# Task objective:
Output exactly the lines from the one holding "- 🐛 add real" through the final line of the entries.

++++ Input records

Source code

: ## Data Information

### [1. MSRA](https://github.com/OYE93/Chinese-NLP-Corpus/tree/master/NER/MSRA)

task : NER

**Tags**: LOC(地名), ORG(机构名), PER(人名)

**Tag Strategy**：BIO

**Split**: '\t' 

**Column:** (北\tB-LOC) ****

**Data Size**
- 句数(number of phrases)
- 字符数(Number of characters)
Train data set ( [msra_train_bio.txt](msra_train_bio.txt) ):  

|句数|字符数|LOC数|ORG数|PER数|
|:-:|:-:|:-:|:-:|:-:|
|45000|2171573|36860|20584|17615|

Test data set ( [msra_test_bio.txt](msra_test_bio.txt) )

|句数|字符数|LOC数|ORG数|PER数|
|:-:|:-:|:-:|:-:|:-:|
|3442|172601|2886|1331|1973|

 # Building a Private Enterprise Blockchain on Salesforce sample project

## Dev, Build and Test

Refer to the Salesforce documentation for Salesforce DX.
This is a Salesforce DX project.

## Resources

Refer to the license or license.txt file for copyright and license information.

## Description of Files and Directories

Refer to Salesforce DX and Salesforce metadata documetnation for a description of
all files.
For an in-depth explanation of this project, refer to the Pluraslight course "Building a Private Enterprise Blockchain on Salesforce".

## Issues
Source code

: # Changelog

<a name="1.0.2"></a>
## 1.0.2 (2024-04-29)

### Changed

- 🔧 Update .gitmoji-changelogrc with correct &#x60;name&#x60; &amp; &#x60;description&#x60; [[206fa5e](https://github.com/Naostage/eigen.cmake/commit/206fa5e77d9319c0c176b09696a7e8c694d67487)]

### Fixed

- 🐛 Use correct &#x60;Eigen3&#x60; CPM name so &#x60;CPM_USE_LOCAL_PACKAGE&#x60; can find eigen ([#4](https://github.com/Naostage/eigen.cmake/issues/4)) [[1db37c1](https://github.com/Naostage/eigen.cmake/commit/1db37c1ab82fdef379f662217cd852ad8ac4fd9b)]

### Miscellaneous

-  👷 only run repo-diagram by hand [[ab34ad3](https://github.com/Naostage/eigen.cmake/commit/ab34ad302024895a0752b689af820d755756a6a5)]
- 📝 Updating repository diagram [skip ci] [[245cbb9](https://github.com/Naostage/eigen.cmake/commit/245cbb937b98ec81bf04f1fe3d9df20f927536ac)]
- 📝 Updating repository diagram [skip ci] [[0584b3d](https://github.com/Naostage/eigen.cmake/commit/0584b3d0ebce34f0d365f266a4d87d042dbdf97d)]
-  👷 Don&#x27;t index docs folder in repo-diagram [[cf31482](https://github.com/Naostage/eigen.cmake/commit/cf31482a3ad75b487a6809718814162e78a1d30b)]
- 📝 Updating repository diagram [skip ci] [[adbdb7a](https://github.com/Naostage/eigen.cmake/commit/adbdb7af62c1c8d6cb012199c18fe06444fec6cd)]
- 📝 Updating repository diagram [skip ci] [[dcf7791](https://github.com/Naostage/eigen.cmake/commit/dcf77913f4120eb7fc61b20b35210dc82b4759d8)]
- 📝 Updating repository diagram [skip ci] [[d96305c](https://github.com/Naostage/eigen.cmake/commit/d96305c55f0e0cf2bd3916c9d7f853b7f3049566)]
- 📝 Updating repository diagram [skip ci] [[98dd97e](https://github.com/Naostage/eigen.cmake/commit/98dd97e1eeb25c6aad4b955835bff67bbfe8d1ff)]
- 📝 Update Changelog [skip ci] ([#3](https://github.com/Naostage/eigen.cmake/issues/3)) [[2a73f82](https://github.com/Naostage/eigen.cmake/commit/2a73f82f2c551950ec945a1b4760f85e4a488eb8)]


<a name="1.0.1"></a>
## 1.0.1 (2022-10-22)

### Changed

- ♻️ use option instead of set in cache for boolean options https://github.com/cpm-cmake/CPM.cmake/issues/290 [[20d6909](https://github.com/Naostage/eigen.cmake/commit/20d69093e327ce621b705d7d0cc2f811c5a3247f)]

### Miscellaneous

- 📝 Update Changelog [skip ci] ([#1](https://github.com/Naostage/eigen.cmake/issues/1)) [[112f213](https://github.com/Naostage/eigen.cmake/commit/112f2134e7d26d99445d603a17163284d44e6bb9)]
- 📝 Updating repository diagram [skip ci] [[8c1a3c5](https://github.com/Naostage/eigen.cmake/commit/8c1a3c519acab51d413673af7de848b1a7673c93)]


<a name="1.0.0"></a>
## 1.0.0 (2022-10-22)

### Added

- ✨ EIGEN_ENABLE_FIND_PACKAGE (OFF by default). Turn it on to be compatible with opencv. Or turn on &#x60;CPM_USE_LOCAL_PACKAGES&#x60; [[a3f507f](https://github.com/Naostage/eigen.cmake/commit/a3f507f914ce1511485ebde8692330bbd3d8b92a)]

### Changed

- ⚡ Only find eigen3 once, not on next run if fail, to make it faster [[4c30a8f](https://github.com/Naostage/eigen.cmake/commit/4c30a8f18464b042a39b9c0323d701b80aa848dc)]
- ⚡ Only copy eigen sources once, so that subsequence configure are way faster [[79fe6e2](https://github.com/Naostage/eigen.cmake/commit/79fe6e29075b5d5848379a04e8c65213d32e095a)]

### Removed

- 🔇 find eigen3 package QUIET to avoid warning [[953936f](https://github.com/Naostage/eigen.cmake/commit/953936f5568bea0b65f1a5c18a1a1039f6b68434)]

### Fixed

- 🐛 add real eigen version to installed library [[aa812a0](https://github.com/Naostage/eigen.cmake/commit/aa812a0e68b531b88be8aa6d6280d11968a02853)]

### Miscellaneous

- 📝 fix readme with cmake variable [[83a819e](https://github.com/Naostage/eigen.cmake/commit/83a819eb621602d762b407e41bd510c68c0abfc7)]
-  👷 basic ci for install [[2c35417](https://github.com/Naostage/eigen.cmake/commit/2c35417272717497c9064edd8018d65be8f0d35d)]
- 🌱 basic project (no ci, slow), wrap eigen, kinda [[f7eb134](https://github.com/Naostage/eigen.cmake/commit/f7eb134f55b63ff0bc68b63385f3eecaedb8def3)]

++++++++

# Response below:
- 🐛 add real eigen version to installed library [[aa812a0](https://github.com/Naostage/eigen.cmake/commit/aa812a0e68b531b88be8aa6d6280d11968a02853)]

### Miscellaneous

- 📝 fix readme with cmake variable [[83a819e](https://github.com/Naostage/eigen.cmake/commit/83a819eb621602d762b407e41bd510c68c0abfc7)]
-  👷 basic ci for install [[2c35417](https://github.com/Naostage/eigen.cmake/commit/2c35417272717497c9064edd8018d65be8f0d35d)]
- 🌱 basic project (no ci, slow), wrap eigen, kinda [[f7eb134](https://github.com/Naostage/eigen.cmake/commit/f7eb134f55b63ff0bc68b63385f3eecaedb8def3)]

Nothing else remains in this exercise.